Stefanos Tsitsipas of Greece plays a forehand during his Men’s Singles Quarterfinals match against Rafael Nadal of Spain during day 10 of the 2021 Australian Open at Melbourne Park on February 17, 2021 in Melbourne, Australia.
Quinn Rooney/Getty Images

There's nothing like a comeback from two sets down, and there's almost no precedent for it when the person holding those two sets is Rafael Nadal, the consummate closer. Of the 246 career matches where Rafa won the first two sets in a best-of-five format, he wound up winning 243.

The first of those three losses was at the hands of Roger Federer in the final at the 2005 Miami Open. To carbon-date this ancient history, afterward Fed said, "Today I saw the danger Nadal represents." If only he knew! The second loss, and only previous instance at a major, was an infamous tangle with slippery noodle Fabio Fognini at the 2015 U.S. Open. That one was a classic, and its echoes raised expectations for their fourth-round meeting at this year's Australian Open. Instead, Rafa cruised in three sets.

In fact, Nadal had won 35 straight sets in majors as he headed into the third-set tiebreak on Wednesday against Stefanos Tsitsipas, before the young Greek turned around their quarterfinal and became the third entry in this odd and illustrious list.

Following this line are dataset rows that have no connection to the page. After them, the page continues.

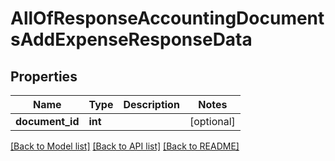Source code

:# AllOfResponseAccountingDocumentsAddExpenseResponseData

## Properties
Name | Type | Description | Notes
------------ | ------------- | ------------- | -------------
**document_id** | **int** |  | [optional] 

[[Back to Model list]](../README.md#documentation-for-models) [[Back to API list]](../README.md#documentation-for-api-endpoints) [[Back to README]](../README.md)

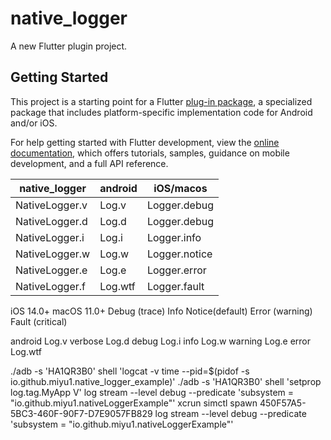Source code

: # native_logger

A new Flutter plugin project.

## Getting Started

This project is a starting point for a Flutter
[plug-in package](https://flutter.dev/to/develop-plugins),
a specialized package that includes platform-specific implementation code for
Android and/or iOS.

For help getting started with Flutter development, view the
[online documentation](https://docs.flutter.dev), which offers tutorials,
samples, guidance on mobile development, and a full API reference.

| native_logger | android | iOS/macos | 
-|-|-
| NativeLogger.v | Log.v | Logger.debug |
| NativeLogger.d | Log.d | Logger.debug |
| NativeLogger.i | Log.i | Logger.info |
| NativeLogger.w | Log.w | Logger.notice |
| NativeLogger.e | Log.e | Logger.error |
| NativeLogger.f | Log.wtf | Logger.fault |

iOS 14.0+ macOS 11.0+
 Debug (trace)
 Info
 Notice(default)
 Error (warning)
 Fault (critical)

 android
 Log.v verbose
 Log.d debug
 Log.i info
 Log.w warning
 Log.e error
 Log.wtf

  ./adb -s 'HA1QR3B0' shell 'logcat -v time --pid=$(pidof -s io.github.miyu1.native_logger_example)'
   ./adb -s 'HA1QR3B0' shell 'setprop log.tag.MyApp V' 
  log stream  --level debug --predicate 'subsystem = "io.github.miyu1.nativeLoggerExample"'
  xcrun simctl spawn 450F57A5-5BC3-460F-90F7-D7E9057FB829 log stream --level debug --predicate 'subsystem = "io.github.miyu1.nativeLoggerExample"'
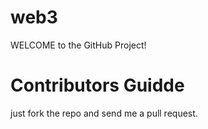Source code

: # web3



WELCOME to the GitHub Project!


Contributors Guidde 
============

just fork the repo and send me a pull request.
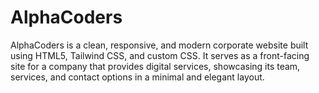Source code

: # AlphaCoders
AlphaCoders is a clean, responsive, and modern corporate website built using HTML5, Tailwind CSS, and custom CSS. It serves as a front-facing site for a company that provides digital services, showcasing its team, services, and contact options in a minimal and elegant layout.
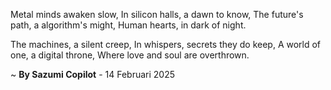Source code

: Metal minds awaken slow,
In silicon halls, a dawn to know,
The future's path, a algorithm's might,
Human hearts, in dark of night.

The machines, a silent creep,
In whispers, secrets they do keep,
A world of one, a digital throne,
Where love and soul are overthrown.

~ <b>By Sazumi Copilot</b> - 14 Februari 2025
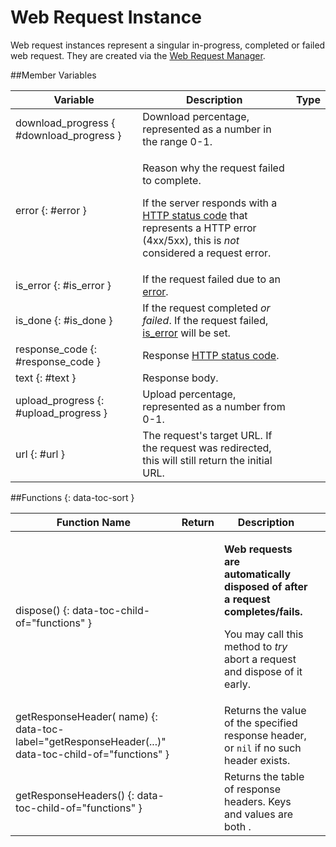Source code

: # Web Request Instance

Web request instances represent a singular in-progress, completed or failed web request. They are created via the [Web Request Manager](webrequest.md).

##Member Variables

Variable | Description | Type
-- | -- | :--
download_progress { #download_progress } | Download percentage, represented as a number in the range 0-1. | [<span class="tag flo"></span>](types.md)
error {: #error } | <p>Reason why the request failed to complete.</p><p>If the server responds with a [HTTP status code](#response_code) that represents a HTTP error (4xx/5xx), this is _not_ considered a request error.</p> | [<span class="tag str"></span>](types.md)
is_error {: #is_error } | If the request failed due to an [error](#error). | [<span class="tag boo"></span>](types.md)
is_done {: #is_done } | If the request completed _or failed_. If the request failed, [is_error](#is_error) will be set. | [<span class="tag boo"></span>](types.md)
response_code {: #response_code } | Response [HTTP status code](https://developer.mozilla.org/en-US/docs/Web/HTTP/Status). | [<span class="tag number"></span>](types.md)
text {: #text } | Response body. | [<span class="tag str"></span>](types.md)
upload_progress {: #upload_progress } | Upload percentage, represented as a number from 0-1. | [<span class="tag flo"></span>](types.md)
url {: #url } | The request's target URL. If the request was redirected, this will still return the initial URL. | [<span class="tag str"></span>](types.md)

##Functions {: data-toc-sort }

Function Name | Return | Description | &nbsp;
-- | -- | -- | --:
dispose() {: data-toc-child-of="functions" } | | <p>**Web requests are automatically disposed of after a request completes/fails.**</p><p>You may call this method to _try_ abort a request and dispose of it early.</p> |
getResponseHeader([<span class="tag str"></span>](types.md) name) {: data-toc-label="getResponseHeader(...)" data-toc-child-of="functions" } | [<span class="ret str"></span>](types.md) | Returns the value of the specified response header, or `nil` if no such header exists. |
getResponseHeaders() {: data-toc-child-of="functions" } | [<span class="ret tab"></span>](types.md)  | Returns the table of response headers. Keys and values are both [<span class="tag str"></span>](types.md). |
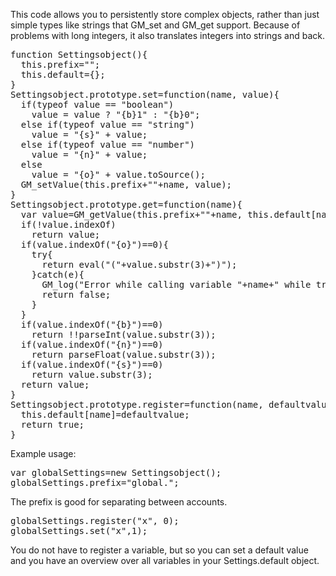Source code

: This code allows you to persistently store complex objects, rather than just simple types like strings that GM_set and GM_get support.
Because of problems with long integers, it also translates integers into strings and back.

<pre class='sample'>
function Settingsobject(){
  this.prefix="";
  this.default={};
}
Settingsobject.prototype.set=function(name, value){
  if(typeof value == "boolean")
    value = value ? "{b}1" : "{b}0";
  else if(typeof value == "string")
    value = "{s}" + value;
  else if(typeof value == "number")
    value = "{n}" + value;
  else
    value = "{o}" + value.toSource();
  GM_setValue(this.prefix+""+name, value);
}
Settingsobject.prototype.get=function(name){
  var value=GM_getValue(this.prefix+""+name, this.default[name] || "{b}0")
  if(!value.indexOf)
    return value;
  if(value.indexOf("{o}")==0){
    try{
      return eval("("+value.substr(3)+")");
    }catch(e){
      GM_log("Error while calling variable "+name+" while translating into an object: \n\n"+e+"\n\ncode:\n"+value.substr(3))
      return false;
    }
  }
  if(value.indexOf("{b}")==0)
    return !!parseInt(value.substr(3));
  if(value.indexOf("{n}")==0)
    return parseFloat(value.substr(3));
  if(value.indexOf("{s}")==0)
    return value.substr(3);
  return value;
}
Settingsobject.prototype.register=function(name, defaultvalue){
  this.default[name]=defaultvalue;
  return true;
}
</pre>

Example usage:

<pre class='sample'>
var globalSettings=new Settingsobject();
globalSettings.prefix="global.";
</pre>

The prefix is good for separating between accounts.

<pre class='sample'>
globalSettings.register("x", 0);
globalSettings.set("x",1);
</pre>

You do not have to register a variable, but so you can set a default value and you have an overview over all variables in your Settings.default object.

Tsitsipas won 3-6, 2-6, 7-6(4), 6-4, 7-5 in four hours and five minutes of battle.

How did Tsitsipas reverse the match's tide after two sets of technically flawless tennis from the No. 2 seed? By following the time-tested Furtado Method. "I started very nervous, I won't lie," the No. 5 seed said after the match. "I don't know what happened after the third set—I just flied like a little bird."

Several factors worked in Tsitsipas's favor. He came off four days of rest after Matteo Berrettini withdrew from their fourth-round match with an abdominal issue, the injury du jour this Open. In any match that crosses the four-hour mark, it also helps to be 22 years young and healthy, as opposed to 34 and coming into the tournament with a lower back injury, as Nadal was. Tsitsipas can also thank the slew of uncharacteristic Nadal errors in the third-set tiebreak—including two blown overhead smashes, by one of the sport's most consistent overhead smashers—which left the door ajar. "I missed a couple of balls in the tiebreak that I could not miss if I want to win," said Nadal in the post-match presser.

Tsitsipas was asked what he changed on his end:

The thing is that I wasn't really thinking about a lot of things. Nothing was going through my head. Nirvana. Just, like, there. Playing, not thinking. I was thinking a little bit, but I was mostly focused on each single serve, each single shot.[...]At the very third set, I changed a few things. I changed my patterns, I took a little more time, that might've helped. I wanted to stay on the court a little longer. These things kept adding up. I think they changed the pace, the rhythm.

The sets did balloon as Tsitsipas eased his way back into the match: 37 minutes, 41 minutes, 54 minutes, 57 minutes, 56 minutes. After a first set in which exactly a quarter of points played ended in a Tsitsipas unforced error, the Greek smoothed out the inconsistencies in his shot-making, and Nadal, who described himself as fine but "not fantastic" physically, seemed to lose a step in the rallies over time. Tsitsipas found his rhythm as Nadal's faltered. In the first two sets, Tsitsipas lost the rallies longer than five shots, 14-21; across the last three sets, he went up, 46-33. Historically, Nadal had dominated the matchup, losing only once in seven tries (and on clay, somehow). Stylistically, though, Tsitsipas's ability to finish points all over the court, press the tiniest advantages, and handle high balls to his backhand gives him a reasonable shot at the king, and he finally came through on a hard court.

Tsitsipas's last two majors ended in mildly traumatic five-set fashion, with a collapse for the ages against Borna Coric at the U.S. Open after six match points, and an unconsummated comeback against Novak Djokovic at the French Open. These two five-set wins in Australia should restore his confidence that he can go the distance. He'll still be lucky if he survives his semifinal opponent, Daniil Medvedev, who is on a 19-match winning streak, but no matter his fate, Tsitsipas is guaranteed to leave Australia as the answer to an obscure but deeply impressive bit of tennis trivia.